Dataset excerpts
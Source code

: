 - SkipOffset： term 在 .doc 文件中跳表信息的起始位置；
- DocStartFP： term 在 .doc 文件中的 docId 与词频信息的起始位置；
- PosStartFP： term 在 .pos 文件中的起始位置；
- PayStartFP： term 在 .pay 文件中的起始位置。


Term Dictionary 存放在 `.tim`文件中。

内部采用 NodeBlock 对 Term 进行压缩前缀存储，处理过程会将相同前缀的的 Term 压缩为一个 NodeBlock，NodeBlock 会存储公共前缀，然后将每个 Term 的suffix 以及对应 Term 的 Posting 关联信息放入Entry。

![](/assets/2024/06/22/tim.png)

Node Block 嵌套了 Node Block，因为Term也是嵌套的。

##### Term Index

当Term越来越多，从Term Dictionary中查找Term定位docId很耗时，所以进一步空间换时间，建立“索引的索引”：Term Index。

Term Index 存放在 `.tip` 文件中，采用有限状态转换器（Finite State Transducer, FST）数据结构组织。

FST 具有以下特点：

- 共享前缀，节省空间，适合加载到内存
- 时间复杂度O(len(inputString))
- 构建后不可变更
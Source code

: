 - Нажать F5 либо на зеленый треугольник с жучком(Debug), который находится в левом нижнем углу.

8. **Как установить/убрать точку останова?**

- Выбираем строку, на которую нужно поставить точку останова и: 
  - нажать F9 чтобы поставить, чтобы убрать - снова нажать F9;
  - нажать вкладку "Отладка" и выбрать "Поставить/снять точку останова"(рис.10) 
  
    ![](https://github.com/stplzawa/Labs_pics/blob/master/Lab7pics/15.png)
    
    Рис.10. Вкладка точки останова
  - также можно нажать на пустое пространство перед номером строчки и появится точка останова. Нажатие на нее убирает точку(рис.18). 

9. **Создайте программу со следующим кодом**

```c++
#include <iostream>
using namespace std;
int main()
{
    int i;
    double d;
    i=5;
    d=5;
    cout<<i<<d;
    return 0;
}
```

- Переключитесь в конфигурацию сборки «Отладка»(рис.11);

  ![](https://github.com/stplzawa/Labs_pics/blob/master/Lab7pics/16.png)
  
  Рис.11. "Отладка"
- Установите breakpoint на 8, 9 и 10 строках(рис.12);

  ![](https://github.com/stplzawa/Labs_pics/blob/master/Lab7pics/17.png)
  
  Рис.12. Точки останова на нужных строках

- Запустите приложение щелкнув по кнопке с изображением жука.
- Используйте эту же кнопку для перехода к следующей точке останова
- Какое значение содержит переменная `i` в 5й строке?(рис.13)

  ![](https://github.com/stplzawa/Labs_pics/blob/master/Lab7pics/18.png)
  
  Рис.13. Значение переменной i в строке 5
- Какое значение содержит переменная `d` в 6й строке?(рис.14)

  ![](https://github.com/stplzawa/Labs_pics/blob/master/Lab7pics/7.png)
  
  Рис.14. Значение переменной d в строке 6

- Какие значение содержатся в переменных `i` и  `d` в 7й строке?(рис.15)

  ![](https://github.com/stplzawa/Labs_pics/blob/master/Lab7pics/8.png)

Directions: Each line of the data is to be written out again exactly.

Solved problem:
Source code

: - SkipOffset： term 在 .doc 文件中跳表信息的起始位置；
- DocStartFP： term 在 .doc 文件中的 docId 与词频信息的起始位置；
- PosStartFP： term 在 .pos 文件中的起始位置；
- PayStartFP： term 在 .pay 文件中的起始位置。


Term Dictionary 存放在 `.tim`文件中。

内部采用 NodeBlock 对 Term 进行压缩前缀存储，处理过程会将相同前缀的的 Term 压缩为一个 NodeBlock，NodeBlock 会存储公共前缀，然后将每个 Term 的suffix 以及对应 Term 的 Posting 关联信息放入Entry。

![](/assets/2024/06/22/tim.png)

Node Block 嵌套了 Node Block，因为Term也是嵌套的。

##### Term Index

当Term越来越多，从Term Dictionary中查找Term定位docId很耗时，所以进一步空间换时间，建立“索引的索引”：Term Index。

Term Index 存放在 `.tip` 文件中，采用有限状态转换器（Finite State Transducer, FST）数据结构组织。

FST 具有以下特点：

- 共享前缀，节省空间，适合加载到内存
- 时间复杂度O(len(inputString))
- 构建后不可变更
Source code

: - Нажать F5 либо на зеленый треугольник с жучком(Debug), который находится в левом нижнем углу.

8. **Как установить/убрать точку останова?**

- Выбираем строку, на которую нужно поставить точку останова и: 
  - нажать F9 чтобы поставить, чтобы убрать - снова нажать F9;
  - нажать вкладку "Отладка" и выбрать "Поставить/снять точку останова"(рис.10) 
  
    ![](https://github.com/stplzawa/Labs_pics/blob/master/Lab7pics/15.png)
    
    Рис.10. Вкладка точки останова
  - также можно нажать на пустое пространство перед номером строчки и появится точка останова. Нажатие на нее убирает точку(рис.18). 

9. **Создайте программу со следующим кодом**

```c++
#include <iostream>
using namespace std;
int main()
{
    int i;
    double d;
    i=5;
    d=5;
    cout<<i<<d;
    return 0;
}
```

- Переключитесь в конфигурацию сборки «Отладка»(рис.11);

  ![](https://github.com/stplzawa/Labs_pics/blob/master/Lab7pics/16.png)
  
  Рис.11. "Отладка"
- Установите breakpoint на 8, 9 и 10 строках(рис.12);

  ![](https://github.com/stplzawa/Labs_pics/blob/master/Lab7pics/17.png)
  
  Рис.12. Точки останова на нужных строках

- Запустите приложение щелкнув по кнопке с изображением жука.
- Используйте эту же кнопку для перехода к следующей точке останова
- Какое значение содержит переменная `i` в 5й строке?(рис.13)

  ![](https://github.com/stplzawa/Labs_pics/blob/master/Lab7pics/18.png)
  
  Рис.13. Значение переменной i в строке 5
- Какое значение содержит переменная `d` в 6й строке?(рис.14)

  ![](https://github.com/stplzawa/Labs_pics/blob/master/Lab7pics/7.png)
  
  Рис.14. Значение переменной d в строке 6

- Какие значение содержатся в переменных `i` и  `d` в 7й строке?(рис.15)

  ![](https://github.com/stplzawa/Labs_pics/blob/master/Lab7pics/8.png)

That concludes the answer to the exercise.